→ Task statement
Reproduce the entries below exactly, but only from the line containing "## - [Cours](APL/)" to the line containing "# [Bases de Données](DB/)", inclusive.

Recorded data section start

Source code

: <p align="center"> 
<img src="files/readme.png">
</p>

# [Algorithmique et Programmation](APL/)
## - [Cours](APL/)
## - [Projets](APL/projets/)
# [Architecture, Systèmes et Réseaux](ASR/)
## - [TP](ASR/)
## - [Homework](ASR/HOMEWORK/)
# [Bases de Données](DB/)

Recorded data section end
Recorded data section start

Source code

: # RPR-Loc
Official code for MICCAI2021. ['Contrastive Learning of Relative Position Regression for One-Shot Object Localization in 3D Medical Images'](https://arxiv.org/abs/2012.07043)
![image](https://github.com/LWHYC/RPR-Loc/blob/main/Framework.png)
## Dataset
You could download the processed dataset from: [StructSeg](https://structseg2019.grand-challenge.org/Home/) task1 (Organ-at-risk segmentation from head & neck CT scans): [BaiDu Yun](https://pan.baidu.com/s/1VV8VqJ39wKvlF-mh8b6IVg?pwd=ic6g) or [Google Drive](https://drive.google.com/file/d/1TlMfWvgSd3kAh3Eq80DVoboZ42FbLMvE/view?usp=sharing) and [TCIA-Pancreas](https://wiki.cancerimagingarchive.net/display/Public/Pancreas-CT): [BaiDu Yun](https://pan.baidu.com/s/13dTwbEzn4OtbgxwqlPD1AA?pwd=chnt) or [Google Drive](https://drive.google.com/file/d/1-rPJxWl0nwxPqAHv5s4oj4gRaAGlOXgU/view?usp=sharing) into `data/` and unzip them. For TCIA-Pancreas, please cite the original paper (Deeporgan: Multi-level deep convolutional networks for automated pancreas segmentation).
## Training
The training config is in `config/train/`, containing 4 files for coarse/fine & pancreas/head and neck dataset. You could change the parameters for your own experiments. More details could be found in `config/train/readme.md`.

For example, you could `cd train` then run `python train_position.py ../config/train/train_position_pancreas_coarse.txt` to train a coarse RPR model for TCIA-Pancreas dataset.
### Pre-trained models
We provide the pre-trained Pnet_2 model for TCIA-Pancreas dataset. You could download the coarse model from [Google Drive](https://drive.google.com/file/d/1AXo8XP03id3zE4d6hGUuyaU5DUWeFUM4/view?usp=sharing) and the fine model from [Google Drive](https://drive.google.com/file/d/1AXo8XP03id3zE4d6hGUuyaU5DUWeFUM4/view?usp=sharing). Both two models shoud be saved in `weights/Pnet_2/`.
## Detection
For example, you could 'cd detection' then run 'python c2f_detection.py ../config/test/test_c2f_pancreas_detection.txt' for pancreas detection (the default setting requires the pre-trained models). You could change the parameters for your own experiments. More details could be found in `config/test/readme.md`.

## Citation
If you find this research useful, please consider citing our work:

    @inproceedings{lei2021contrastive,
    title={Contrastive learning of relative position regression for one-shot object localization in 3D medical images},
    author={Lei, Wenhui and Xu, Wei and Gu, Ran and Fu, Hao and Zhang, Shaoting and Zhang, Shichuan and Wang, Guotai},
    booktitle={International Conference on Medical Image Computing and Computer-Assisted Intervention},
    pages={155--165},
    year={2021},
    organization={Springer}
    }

Recorded data section end
Recorded data section start

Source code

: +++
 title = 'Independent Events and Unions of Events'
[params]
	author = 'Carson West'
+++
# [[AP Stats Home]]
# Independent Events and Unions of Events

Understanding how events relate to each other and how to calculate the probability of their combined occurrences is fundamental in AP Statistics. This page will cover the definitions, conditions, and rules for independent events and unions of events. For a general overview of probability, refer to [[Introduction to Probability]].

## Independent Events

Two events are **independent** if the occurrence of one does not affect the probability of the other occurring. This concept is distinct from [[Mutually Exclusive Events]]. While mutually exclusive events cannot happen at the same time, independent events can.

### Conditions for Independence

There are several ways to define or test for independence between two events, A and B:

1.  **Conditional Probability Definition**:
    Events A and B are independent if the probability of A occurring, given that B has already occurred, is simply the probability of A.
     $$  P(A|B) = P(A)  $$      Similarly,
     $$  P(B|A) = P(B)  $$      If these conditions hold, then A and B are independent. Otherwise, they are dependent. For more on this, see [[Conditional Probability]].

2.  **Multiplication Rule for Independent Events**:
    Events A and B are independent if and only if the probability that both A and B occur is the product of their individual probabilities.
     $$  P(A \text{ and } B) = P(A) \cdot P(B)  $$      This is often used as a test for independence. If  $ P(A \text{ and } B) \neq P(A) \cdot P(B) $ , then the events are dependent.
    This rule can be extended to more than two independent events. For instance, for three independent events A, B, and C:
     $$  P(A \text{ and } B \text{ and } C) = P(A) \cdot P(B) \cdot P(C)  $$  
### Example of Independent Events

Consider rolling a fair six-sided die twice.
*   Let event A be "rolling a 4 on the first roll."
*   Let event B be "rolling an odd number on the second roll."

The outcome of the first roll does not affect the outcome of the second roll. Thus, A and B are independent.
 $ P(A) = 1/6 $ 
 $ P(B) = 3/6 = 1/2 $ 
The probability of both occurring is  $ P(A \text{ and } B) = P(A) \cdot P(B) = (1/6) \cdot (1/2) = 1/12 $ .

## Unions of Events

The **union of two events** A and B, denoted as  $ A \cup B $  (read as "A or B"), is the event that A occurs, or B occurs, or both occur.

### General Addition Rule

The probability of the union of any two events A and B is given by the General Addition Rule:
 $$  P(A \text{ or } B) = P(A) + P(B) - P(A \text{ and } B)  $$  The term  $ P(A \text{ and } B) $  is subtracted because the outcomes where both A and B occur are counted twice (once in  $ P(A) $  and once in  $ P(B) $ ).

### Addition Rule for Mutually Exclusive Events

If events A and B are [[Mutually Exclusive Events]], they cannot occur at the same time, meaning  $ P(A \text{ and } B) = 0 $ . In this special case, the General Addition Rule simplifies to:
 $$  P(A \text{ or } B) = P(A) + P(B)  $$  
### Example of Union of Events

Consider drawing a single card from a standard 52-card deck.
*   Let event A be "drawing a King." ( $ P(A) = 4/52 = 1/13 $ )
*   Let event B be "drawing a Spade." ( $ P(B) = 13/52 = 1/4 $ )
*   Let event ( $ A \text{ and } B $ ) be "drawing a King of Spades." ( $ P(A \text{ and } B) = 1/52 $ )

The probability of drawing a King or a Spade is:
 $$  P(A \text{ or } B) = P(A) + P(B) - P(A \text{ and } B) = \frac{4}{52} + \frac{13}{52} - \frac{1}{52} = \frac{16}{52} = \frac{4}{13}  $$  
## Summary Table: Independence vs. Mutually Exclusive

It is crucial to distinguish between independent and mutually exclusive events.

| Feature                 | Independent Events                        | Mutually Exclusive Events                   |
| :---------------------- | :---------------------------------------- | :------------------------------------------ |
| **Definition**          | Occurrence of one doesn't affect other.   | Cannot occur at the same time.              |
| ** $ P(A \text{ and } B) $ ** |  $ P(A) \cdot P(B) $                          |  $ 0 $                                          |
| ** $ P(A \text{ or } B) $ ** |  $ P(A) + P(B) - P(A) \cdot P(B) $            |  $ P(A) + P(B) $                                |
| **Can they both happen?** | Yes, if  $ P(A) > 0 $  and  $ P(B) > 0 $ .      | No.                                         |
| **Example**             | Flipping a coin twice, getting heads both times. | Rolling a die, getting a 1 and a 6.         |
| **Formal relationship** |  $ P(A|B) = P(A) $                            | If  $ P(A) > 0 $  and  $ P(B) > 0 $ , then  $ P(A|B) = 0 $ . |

Recorded data section end

→ Solution
## - [Cours](APL/)
## - [Projets](APL/projets/)
# [Architecture, Systèmes et Réseaux](ASR/)
## - [TP](ASR/)
## - [Homework](ASR/HOMEWORK/)
# [Bases de Données](DB/)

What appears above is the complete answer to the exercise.